Фернель, у которого из-под колета выглядывала ночная рубашка, проявил незаурядное терпение. Он снял сапог с подгибающейся ноги и тщательно осмотрел ее, но не нашел никакого увечья. Потом он взялся за другую ногу — вначале ощупал ее, затем приподнял.
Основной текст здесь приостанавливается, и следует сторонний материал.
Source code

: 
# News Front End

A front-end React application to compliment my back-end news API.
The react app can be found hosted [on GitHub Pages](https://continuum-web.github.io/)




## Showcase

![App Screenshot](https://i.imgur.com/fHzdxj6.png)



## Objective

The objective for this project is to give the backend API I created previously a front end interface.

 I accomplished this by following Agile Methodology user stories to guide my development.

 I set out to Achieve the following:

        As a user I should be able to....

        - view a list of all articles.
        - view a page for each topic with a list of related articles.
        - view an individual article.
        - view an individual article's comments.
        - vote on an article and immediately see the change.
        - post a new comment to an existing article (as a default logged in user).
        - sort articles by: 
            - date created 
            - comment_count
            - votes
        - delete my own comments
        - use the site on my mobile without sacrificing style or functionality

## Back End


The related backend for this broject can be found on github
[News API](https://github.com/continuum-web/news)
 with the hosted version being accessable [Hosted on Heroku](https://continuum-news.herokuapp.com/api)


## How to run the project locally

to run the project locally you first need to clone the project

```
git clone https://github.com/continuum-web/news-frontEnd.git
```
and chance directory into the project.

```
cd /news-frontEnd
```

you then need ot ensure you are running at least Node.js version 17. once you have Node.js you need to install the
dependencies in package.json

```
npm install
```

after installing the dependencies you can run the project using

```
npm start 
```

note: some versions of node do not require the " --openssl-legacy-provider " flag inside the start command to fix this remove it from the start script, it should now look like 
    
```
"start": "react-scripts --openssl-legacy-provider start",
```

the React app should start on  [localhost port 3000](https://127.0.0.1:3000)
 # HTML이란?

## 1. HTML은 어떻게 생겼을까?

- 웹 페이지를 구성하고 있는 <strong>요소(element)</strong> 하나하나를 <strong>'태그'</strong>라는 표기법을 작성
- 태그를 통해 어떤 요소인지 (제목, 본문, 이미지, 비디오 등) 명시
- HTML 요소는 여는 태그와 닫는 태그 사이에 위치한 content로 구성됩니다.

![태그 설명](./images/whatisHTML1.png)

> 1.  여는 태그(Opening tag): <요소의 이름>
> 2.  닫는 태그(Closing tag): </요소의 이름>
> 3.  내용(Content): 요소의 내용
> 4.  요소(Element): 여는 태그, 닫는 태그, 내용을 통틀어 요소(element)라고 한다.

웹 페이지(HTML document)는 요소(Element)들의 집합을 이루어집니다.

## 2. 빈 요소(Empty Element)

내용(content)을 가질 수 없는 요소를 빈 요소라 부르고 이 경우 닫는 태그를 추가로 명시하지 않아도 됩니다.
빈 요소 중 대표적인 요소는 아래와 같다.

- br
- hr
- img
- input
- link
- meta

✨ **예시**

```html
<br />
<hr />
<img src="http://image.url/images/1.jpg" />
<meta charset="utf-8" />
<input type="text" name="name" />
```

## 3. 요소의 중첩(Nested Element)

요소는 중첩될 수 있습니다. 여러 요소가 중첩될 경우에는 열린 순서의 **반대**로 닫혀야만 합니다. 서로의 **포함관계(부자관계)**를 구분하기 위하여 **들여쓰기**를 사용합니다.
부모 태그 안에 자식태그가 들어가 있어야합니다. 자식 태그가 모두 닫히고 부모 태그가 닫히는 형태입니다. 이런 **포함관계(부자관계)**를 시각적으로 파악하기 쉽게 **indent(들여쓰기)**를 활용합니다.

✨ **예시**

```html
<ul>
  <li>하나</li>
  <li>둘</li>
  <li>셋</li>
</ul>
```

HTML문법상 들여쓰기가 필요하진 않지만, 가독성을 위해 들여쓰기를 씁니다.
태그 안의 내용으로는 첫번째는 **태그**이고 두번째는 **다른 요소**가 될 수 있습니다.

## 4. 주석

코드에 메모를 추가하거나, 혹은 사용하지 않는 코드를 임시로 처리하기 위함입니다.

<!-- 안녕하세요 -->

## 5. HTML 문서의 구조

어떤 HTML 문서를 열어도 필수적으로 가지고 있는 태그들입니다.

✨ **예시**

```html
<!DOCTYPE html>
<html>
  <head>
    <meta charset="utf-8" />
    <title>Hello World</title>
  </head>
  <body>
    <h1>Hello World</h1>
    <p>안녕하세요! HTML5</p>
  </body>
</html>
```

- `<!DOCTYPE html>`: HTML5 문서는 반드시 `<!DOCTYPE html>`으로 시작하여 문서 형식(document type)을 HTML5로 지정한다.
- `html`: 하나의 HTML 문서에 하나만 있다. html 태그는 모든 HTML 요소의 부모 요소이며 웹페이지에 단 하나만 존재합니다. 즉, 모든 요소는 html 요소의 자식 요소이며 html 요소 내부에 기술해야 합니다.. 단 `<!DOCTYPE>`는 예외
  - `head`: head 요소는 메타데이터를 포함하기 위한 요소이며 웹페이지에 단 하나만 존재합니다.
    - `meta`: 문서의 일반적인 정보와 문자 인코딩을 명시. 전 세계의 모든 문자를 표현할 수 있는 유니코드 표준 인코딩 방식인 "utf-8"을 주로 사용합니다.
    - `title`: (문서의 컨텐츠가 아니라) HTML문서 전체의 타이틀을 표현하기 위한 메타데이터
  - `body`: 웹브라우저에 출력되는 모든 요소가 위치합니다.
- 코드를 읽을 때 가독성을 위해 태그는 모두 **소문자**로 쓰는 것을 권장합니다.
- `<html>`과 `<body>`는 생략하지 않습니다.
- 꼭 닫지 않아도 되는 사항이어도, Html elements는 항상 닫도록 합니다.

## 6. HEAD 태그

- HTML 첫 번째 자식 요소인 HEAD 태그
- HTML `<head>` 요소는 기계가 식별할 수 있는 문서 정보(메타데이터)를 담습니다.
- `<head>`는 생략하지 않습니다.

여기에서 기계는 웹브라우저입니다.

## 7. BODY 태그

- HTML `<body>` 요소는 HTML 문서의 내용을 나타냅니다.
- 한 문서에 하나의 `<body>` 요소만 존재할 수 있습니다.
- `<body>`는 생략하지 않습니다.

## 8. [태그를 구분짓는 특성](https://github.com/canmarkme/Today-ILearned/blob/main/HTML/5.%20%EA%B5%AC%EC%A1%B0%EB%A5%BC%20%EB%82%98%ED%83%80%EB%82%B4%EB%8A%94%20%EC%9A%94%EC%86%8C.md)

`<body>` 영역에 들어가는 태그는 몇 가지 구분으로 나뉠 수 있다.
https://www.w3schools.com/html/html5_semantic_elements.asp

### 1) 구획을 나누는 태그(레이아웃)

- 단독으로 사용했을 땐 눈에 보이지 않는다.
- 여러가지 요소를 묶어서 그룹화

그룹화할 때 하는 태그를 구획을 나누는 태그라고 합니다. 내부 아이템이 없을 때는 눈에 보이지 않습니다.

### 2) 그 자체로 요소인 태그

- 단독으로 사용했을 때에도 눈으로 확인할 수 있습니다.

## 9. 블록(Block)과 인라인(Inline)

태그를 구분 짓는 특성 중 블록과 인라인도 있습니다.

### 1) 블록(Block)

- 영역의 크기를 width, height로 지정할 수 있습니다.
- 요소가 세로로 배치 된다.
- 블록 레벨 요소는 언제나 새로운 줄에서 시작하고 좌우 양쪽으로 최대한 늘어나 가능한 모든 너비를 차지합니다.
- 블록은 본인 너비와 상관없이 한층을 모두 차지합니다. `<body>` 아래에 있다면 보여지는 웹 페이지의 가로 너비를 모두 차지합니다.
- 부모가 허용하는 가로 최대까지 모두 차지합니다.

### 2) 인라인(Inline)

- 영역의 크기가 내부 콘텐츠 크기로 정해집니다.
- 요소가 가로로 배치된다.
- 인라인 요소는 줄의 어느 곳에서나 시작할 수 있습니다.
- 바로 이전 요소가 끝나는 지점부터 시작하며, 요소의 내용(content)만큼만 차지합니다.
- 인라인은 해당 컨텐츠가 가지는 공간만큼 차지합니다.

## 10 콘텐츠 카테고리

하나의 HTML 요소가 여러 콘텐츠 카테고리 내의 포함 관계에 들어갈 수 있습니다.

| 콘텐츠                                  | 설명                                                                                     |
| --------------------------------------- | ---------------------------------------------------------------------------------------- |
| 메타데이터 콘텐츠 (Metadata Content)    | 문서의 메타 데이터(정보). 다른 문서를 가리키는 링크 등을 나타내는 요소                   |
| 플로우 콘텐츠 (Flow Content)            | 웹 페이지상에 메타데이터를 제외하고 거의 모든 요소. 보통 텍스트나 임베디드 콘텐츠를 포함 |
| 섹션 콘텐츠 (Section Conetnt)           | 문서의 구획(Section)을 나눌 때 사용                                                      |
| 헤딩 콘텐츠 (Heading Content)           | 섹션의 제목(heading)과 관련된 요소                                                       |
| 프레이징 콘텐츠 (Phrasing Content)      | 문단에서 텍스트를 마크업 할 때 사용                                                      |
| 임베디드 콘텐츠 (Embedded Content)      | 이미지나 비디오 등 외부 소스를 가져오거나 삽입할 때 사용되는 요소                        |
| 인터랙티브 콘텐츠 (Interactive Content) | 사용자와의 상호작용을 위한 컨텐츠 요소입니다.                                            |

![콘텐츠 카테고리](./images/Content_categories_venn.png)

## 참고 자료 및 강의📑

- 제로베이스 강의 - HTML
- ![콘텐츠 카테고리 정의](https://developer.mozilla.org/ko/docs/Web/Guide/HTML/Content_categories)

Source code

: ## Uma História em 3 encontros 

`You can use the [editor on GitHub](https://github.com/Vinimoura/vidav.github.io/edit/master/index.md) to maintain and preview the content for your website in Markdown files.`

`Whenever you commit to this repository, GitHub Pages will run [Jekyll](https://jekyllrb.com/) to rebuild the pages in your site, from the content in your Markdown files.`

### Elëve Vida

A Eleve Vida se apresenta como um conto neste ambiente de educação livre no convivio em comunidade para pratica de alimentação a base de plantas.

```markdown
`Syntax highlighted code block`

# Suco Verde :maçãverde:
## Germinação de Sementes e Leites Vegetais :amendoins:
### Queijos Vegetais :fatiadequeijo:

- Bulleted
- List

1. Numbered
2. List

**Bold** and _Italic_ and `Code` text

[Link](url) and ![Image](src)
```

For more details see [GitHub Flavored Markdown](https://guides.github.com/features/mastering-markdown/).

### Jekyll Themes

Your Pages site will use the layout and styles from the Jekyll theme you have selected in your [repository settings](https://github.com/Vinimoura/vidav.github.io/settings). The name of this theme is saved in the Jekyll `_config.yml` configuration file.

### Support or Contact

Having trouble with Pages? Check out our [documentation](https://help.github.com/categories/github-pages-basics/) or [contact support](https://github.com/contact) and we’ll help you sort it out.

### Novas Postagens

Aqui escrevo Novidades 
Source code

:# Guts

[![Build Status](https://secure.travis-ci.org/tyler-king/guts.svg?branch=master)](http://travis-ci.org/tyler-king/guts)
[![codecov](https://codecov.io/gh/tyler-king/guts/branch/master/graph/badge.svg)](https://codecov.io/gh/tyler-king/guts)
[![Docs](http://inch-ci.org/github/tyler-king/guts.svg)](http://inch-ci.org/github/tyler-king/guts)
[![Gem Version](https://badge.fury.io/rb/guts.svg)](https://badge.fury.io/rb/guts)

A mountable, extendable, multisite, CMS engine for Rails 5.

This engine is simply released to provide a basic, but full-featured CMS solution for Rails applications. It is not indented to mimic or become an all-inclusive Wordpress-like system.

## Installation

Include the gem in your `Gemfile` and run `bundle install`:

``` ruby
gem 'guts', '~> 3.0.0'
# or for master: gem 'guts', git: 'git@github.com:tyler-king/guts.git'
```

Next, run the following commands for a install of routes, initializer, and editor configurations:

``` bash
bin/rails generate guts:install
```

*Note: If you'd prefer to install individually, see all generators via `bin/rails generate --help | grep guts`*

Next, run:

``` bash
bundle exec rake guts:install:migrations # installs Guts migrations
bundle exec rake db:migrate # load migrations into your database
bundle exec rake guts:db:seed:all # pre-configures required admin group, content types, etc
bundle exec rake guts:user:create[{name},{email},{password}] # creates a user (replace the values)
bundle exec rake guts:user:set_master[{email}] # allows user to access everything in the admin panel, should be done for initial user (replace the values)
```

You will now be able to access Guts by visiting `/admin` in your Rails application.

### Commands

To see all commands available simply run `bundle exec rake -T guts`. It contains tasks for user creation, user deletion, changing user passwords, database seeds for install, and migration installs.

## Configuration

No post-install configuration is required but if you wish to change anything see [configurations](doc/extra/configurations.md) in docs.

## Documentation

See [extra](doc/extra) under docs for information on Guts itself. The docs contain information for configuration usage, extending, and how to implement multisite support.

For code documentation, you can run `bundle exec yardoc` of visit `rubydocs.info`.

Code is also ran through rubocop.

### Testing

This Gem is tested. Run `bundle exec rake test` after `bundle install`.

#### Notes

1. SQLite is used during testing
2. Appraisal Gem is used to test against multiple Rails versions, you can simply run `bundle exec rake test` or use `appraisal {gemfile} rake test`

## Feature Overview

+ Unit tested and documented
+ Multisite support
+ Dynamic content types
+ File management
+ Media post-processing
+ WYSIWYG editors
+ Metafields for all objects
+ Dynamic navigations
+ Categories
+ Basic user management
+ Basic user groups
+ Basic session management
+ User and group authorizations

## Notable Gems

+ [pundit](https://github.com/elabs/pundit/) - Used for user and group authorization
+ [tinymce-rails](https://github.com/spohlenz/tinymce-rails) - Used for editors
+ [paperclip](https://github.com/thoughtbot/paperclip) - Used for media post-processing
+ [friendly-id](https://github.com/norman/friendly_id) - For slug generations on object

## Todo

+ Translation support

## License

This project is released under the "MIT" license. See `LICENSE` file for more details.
Красные капли сверкнули на отвороте сапога, скользнули вниз и впитались в запачканные рейтузы.
Лицо Фернеля сделалось серьезным. Ловким движением он стащил с Тади сапог. Оллав вытянул шею и громко застонал. Врач скальпелем разрезал насквозь промокший чулок и осторожно обнажил искалеченную ногу, но каждый ее дюйм оказался совершенно здоровым и невредимым.
Все замолкли в недоумении. И только д'Энгиен, который рассеянно ласкал одного из мастифов, вдруг заметил, что собака сама не своя от беспокойства. Двумя пальцами он поднял окровавленный опойковый сапожок, глубокомысленно заглянул внутрь и с торжествующим видом извлек оттуда и показал присутствующим добрую порцию гусиных потрохов, превращенных в кашу пятками и пальчиками барда. Мастиф рявкнул.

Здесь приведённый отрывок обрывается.